(Document images with source code)
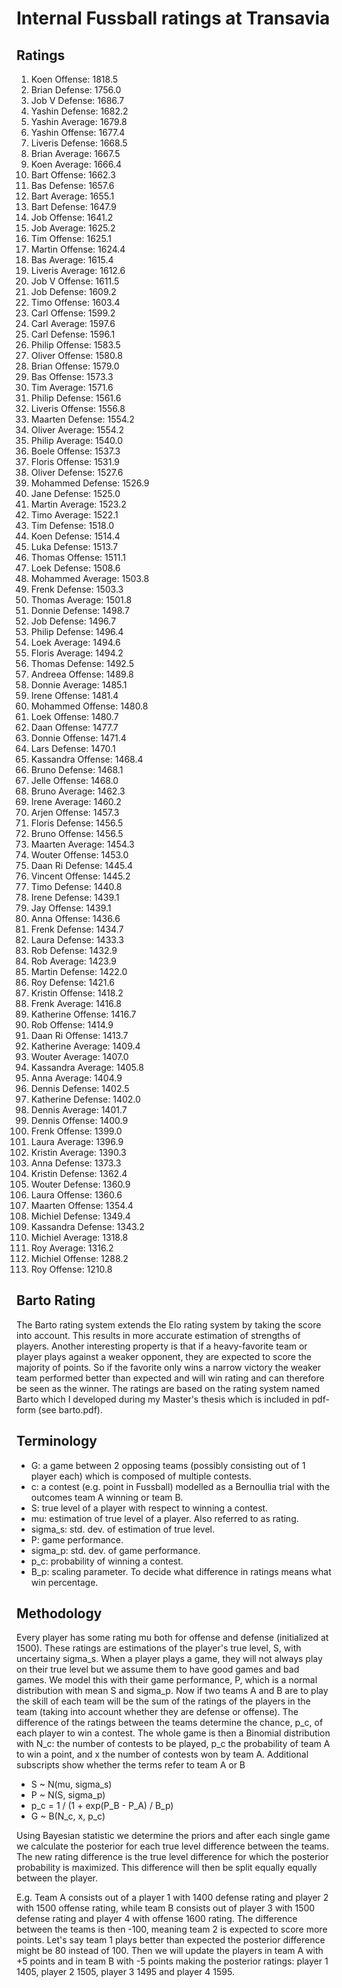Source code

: # Internal Fussball ratings at Transavia
## Ratings
1. Koen Offense: 1818.5 
2. Brian Defense: 1756.0 
3. Job V Defense: 1686.7 
4. Yashin Defense: 1682.2 
5. Yashin Average: 1679.8 
6. Yashin Offense: 1677.4 
7. Liveris Defense: 1668.5 
8. Brian Average: 1667.5 
9. Koen Average: 1666.4 
10. Bart Offense: 1662.3 
11. Bas Defense: 1657.6 
12. Bart Average: 1655.1 
13. Bart Defense: 1647.9 
14. Job Offense: 1641.2 
15. Job Average: 1625.2 
16. Tim Offense: 1625.1 
17. Martin Offense: 1624.4 
18. Bas Average: 1615.4 
19. Liveris Average: 1612.6 
20. Job V Offense: 1611.5 
21. Job Defense: 1609.2 
22. Timo Offense: 1603.4 
23. Carl Offense: 1599.2 
24. Carl Average: 1597.6 
25. Carl Defense: 1596.1 
26. Philip Offense: 1583.5 
27. Oliver Offense: 1580.8 
28. Brian Offense: 1579.0 
29. Bas Offense: 1573.3 
30. Tim Average: 1571.6 
31. Philip  Defense: 1561.6 
32. Liveris Offense: 1556.8 
33. Maarten Defense: 1554.2 
34. Oliver Average: 1554.2 
35. Philip Average: 1540.0 
36. Boele Offense: 1537.3 
37. Floris Offense: 1531.9 
38. Oliver Defense: 1527.6 
39. Mohammed Defense: 1526.9 
40. Jane Defense: 1525.0 
41. Martin Average: 1523.2 
42. Timo Average: 1522.1 
43. Tim Defense: 1518.0 
44. Koen Defense: 1514.4 
45. Luka Defense: 1513.7 
46. Thomas Offense: 1511.1 
47. Loek Defense: 1508.6 
48. Mohammed Average: 1503.8 
49. Frenk  Defense: 1503.3 
50. Thomas Average: 1501.8 
51. Donnie Defense: 1498.7 
52. Job  Defense: 1496.7 
53. Philip Defense: 1496.4 
54. Loek Average: 1494.6 
55. Floris Average: 1494.2 
56. Thomas Defense: 1492.5 
57. Andreea Offense: 1489.8 
58. Donnie Average: 1485.1 
59. Irene Offense: 1481.4 
60. Mohammed Offense: 1480.8 
61. Loek Offense: 1480.7 
62. Daan Offense: 1477.7 
63. Donnie Offense: 1471.4 
64. Lars Defense: 1470.1 
65. Kassandra Offense: 1468.4 
66. Bruno Defense: 1468.1 
67. Jelle Offense: 1468.0 
68. Bruno Average: 1462.3 
69. Irene Average: 1460.2 
70. Arjen Offense: 1457.3 
71. Floris Defense: 1456.5 
72. Bruno Offense: 1456.5 
73. Maarten Average: 1454.3 
74. Wouter Offense: 1453.0 
75. Daan Ri Defense: 1445.4 
76. Vincent Offense: 1445.2 
77. Timo Defense: 1440.8 
78. Irene Defense: 1439.1 
79. Jay Offense: 1439.1 
80. Anna Offense: 1436.6 
81. Frenk Defense: 1434.7 
82. Laura Defense: 1433.3 
83. Rob Defense: 1432.9 
84. Rob Average: 1423.9 
85. Martin Defense: 1422.0 
86. Roy Defense: 1421.6 
87. Kristin Offense: 1418.2 
88. Frenk Average: 1416.8 
89. Katherine Offense: 1416.7 
90. Rob Offense: 1414.9 
91. Daan Ri Offense: 1413.7 
92. Katherine Average: 1409.4 
93. Wouter Average: 1407.0 
94. Kassandra Average: 1405.8 
95. Anna Average: 1404.9 
96. Dennis Defense: 1402.5 
97. Katherine Defense: 1402.0 
98. Dennis Average: 1401.7 
99. Dennis Offense: 1400.9 
100. Frenk Offense: 1399.0 
101. Laura Average: 1396.9 
102. Kristin Average: 1390.3 
103. Anna Defense: 1373.3 
104. Kristin Defense: 1362.4 
105. Wouter Defense: 1360.9 
106. Laura Offense: 1360.6 
107. Maarten Offense: 1354.4 
108. Michiel Defense: 1349.4 
109. Kassandra Defense: 1343.2 
110. Michiel Average: 1318.8 
111. Roy Average: 1316.2 
112. Michiel Offense: 1288.2 
113. Roy Offense: 1210.8 

## Barto Rating
The Barto rating system extends the Elo rating system by taking the score into account. This results in more accurate estimation of strengths of players. Another interesting property is that if a heavy-favorite team or player plays against a weaker opponent, they are expected to score the majority of points. So if the favorite only wins a narrow victory the weaker team performed better than expected and will win rating and can therefore be seen as the winner. The ratings are based on the rating system named Barto which I developed during my Master's thesis which is included in pdf-form (see barto.pdf).
## Terminology
- G: a game between 2 opposing teams (possibly consisting out of 1 player each) which is composed of multiple contests.
- c: a contest (e.g. point in Fussball) modelled as a Bernoullia trial with the outcomes team A winning or team B.
- S: true level of a player with respect to winning a contest.
- mu: estimation of true level of a player. Also referred to as rating.
- sigma_s: std. dev. of estimation of true level.
- P: game performance.
- sigma_p: std. dev. of game performance.
- p_c: probability of winning a contest.
- B_p: scaling parameter. To decide what difference in ratings means what win percentage.
## Methodology
Every player has some rating mu both for offense and defense (initialized at 1500). These ratings are estimations of the player's true level, S, with uncertainy sigma_s. When a player plays a game, they will not always play on their true level but we assume them to have good games and bad games. We model this with their game performance, P, which is a normal distribution with mean S and sigma_p. Now if two teams A and B are to play the skill of each team will be the sum of the ratings of the players in the team (taking into account whether they are defense or offense). The difference of the ratings between the teams determine the chance, p_c, of each player to win a contest. The whole game is then a Binomial distribution with N_c: the number of contests to be played, p_c the probability of team A to win a point, and x the number of contests won by team A. Additional subscripts show whether the terms refer to team A or B
- S ~ N(mu, sigma_s)
- P ~ N(S, sigma_p)
- p_c = 1 / (1 + exp(P_B - P_A) / B_p)
- G ~ B(N_c, x, p_c)

Using Bayesian statistic we determine the priors and after each single game we calculate the posterior for each true level difference between the teams. The new rating difference is the true level difference for which the posterior probability is maximized. This difference will then be split equally equally between the player. 

E.g. Team A consists out of a player 1 with 1400 defense rating and player 2 with 1500 offense rating, while team B consists out of player 3 with 1500 defense rating and player 4 with offense 1600 rating. The difference between the teams is then -100, meaning team 2 is expected to score more points. Let's say team 1 plays better than expected the posterior difference might be 80 instead of 100. Then we will update the players in team A with +5 points and in team B with -5 points making the posterior ratings: player 1 1405, player 2 1505, player 3 1495 and player 4 1595.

▸ **Directions for this task**
Retype all the records exactly and keep out every picture.

▸ **Solution to this exercise**
Source code

: # Internal Fussball ratings at Transavia
## Ratings
1. Koen Offense: 1818.5 
2. Brian Defense: 1756.0 
3. Job V Defense: 1686.7 
4. Yashin Defense: 1682.2 
5. Yashin Average: 1679.8 
6. Yashin Offense: 1677.4 
7. Liveris Defense: 1668.5 
8. Brian Average: 1667.5 
9. Koen Average: 1666.4 
10. Bart Offense: 1662.3 
11. Bas Defense: 1657.6 
12. Bart Average: 1655.1 
13. Bart Defense: 1647.9 
14. Job Offense: 1641.2 
15. Job Average: 1625.2 
16. Tim Offense: 1625.1 
17. Martin Offense: 1624.4 
18. Bas Average: 1615.4 
19. Liveris Average: 1612.6 
20. Job V Offense: 1611.5 
21. Job Defense: 1609.2 
22. Timo Offense: 1603.4 
23. Carl Offense: 1599.2 
24. Carl Average: 1597.6 
25. Carl Defense: 1596.1 
26. Philip Offense: 1583.5 
27. Oliver Offense: 1580.8 
28. Brian Offense: 1579.0 
29. Bas Offense: 1573.3 
30. Tim Average: 1571.6 
31. Philip  Defense: 1561.6 
32. Liveris Offense: 1556.8 
33. Maarten Defense: 1554.2 
34. Oliver Average: 1554.2 
35. Philip Average: 1540.0 
36. Boele Offense: 1537.3 
37. Floris Offense: 1531.9 
38. Oliver Defense: 1527.6 
39. Mohammed Defense: 1526.9 
40. Jane Defense: 1525.0 
41. Martin Average: 1523.2 
42. Timo Average: 1522.1 
43. Tim Defense: 1518.0 
44. Koen Defense: 1514.4 
45. Luka Defense: 1513.7 
46. Thomas Offense: 1511.1 
47. Loek Defense: 1508.6 
48. Mohammed Average: 1503.8 
49. Frenk  Defense: 1503.3 
50. Thomas Average: 1501.8 
51. Donnie Defense: 1498.7 
52. Job  Defense: 1496.7 
53. Philip Defense: 1496.4 
54. Loek Average: 1494.6 
55. Floris Average: 1494.2 
56. Thomas Defense: 1492.5 
57. Andreea Offense: 1489.8 
58. Donnie Average: 1485.1 
59. Irene Offense: 1481.4 
60. Mohammed Offense: 1480.8 
61. Loek Offense: 1480.7 
62. Daan Offense: 1477.7 
63. Donnie Offense: 1471.4 
64. Lars Defense: 1470.1 
65. Kassandra Offense: 1468.4 
66. Bruno Defense: 1468.1 
67. Jelle Offense: 1468.0 
68. Bruno Average: 1462.3 
69. Irene Average: 1460.2 
70. Arjen Offense: 1457.3 
71. Floris Defense: 1456.5 
72. Bruno Offense: 1456.5 
73. Maarten Average: 1454.3 
74. Wouter Offense: 1453.0 
75. Daan Ri Defense: 1445.4 
76. Vincent Offense: 1445.2 
77. Timo Defense: 1440.8 
78. Irene Defense: 1439.1 
79. Jay Offense: 1439.1 
80. Anna Offense: 1436.6 
81. Frenk Defense: 1434.7 
82. Laura Defense: 1433.3 
83. Rob Defense: 1432.9 
84. Rob Average: 1423.9 
85. Martin Defense: 1422.0 
86. Roy Defense: 1421.6 
87. Kristin Offense: 1418.2 
88. Frenk Average: 1416.8 
89. Katherine Offense: 1416.7 
90. Rob Offense: 1414.9 
91. Daan Ri Offense: 1413.7 
92. Katherine Average: 1409.4 
93. Wouter Average: 1407.0 
94. Kassandra Average: 1405.8 
95. Anna Average: 1404.9 
96. Dennis Defense: 1402.5 
97. Katherine Defense: 1402.0 
98. Dennis Average: 1401.7 
99. Dennis Offense: 1400.9 
100. Frenk Offense: 1399.0 
101. Laura Average: 1396.9 
102. Kristin Average: 1390.3 
103. Anna Defense: 1373.3 
104. Kristin Defense: 1362.4 
105. Wouter Defense: 1360.9 
106. Laura Offense: 1360.6 
107. Maarten Offense: 1354.4 
108. Michiel Defense: 1349.4 
109. Kassandra Defense: 1343.2 
110. Michiel Average: 1318.8 
111. Roy Average: 1316.2 
112. Michiel Offense: 1288.2 
113. Roy Offense: 1210.8 

## Barto Rating
The Barto rating system extends the Elo rating system by taking the score into account. This results in more accurate estimation of strengths of players. Another interesting property is that if a heavy-favorite team or player plays against a weaker opponent, they are expected to score the majority of points. So if the favorite only wins a narrow victory the weaker team performed better than expected and will win rating and can therefore be seen as the winner. The ratings are based on the rating system named Barto which I developed during my Master's thesis which is included in pdf-form (see barto.pdf).
## Terminology
- G: a game between 2 opposing teams (possibly consisting out of 1 player each) which is composed of multiple contests.
- c: a contest (e.g. point in Fussball) modelled as a Bernoullia trial with the outcomes team A winning or team B.
- S: true level of a player with respect to winning a contest.
- mu: estimation of true level of a player. Also referred to as rating.
- sigma_s: std. dev. of estimation of true level.
- P: game performance.
- sigma_p: std. dev. of game performance.
- p_c: probability of winning a contest.
- B_p: scaling parameter. To decide what difference in ratings means what win percentage.
## Methodology
Every player has some rating mu both for offense and defense (initialized at 1500). These ratings are estimations of the player's true level, S, with uncertainy sigma_s. When a player plays a game, they will not always play on their true level but we assume them to have good games and bad games. We model this with their game performance, P, which is a normal distribution with mean S and sigma_p. Now if two teams A and B are to play the skill of each team will be the sum of the ratings of the players in the team (taking into account whether they are defense or offense). The difference of the ratings between the teams determine the chance, p_c, of each player to win a contest. The whole game is then a Binomial distribution with N_c: the number of contests to be played, p_c the probability of team A to win a point, and x the number of contests won by team A. Additional subscripts show whether the terms refer to team A or B
- S ~ N(mu, sigma_s)
- P ~ N(S, sigma_p)
- p_c = 1 / (1 + exp(P_B - P_A) / B_p)
- G ~ B(N_c, x, p_c)

Using Bayesian statistic we determine the priors and after each single game we calculate the posterior for each true level difference between the teams. The new rating difference is the true level difference for which the posterior probability is maximized. This difference will then be split equally equally between the player. 

E.g. Team A consists out of a player 1 with 1400 defense rating and player 2 with 1500 offense rating, while team B consists out of player 3 with 1500 defense rating and player 4 with offense 1600 rating. The difference between the teams is then -100, meaning team 2 is expected to score more points. Let's say team 1 plays better than expected the posterior difference might be 80 instead of 100. Then we will update the players in team A with +5 points and in team B with -5 points making the posterior ratings: player 1 1405, player 2 1505, player 3 1495 and player 4 1595.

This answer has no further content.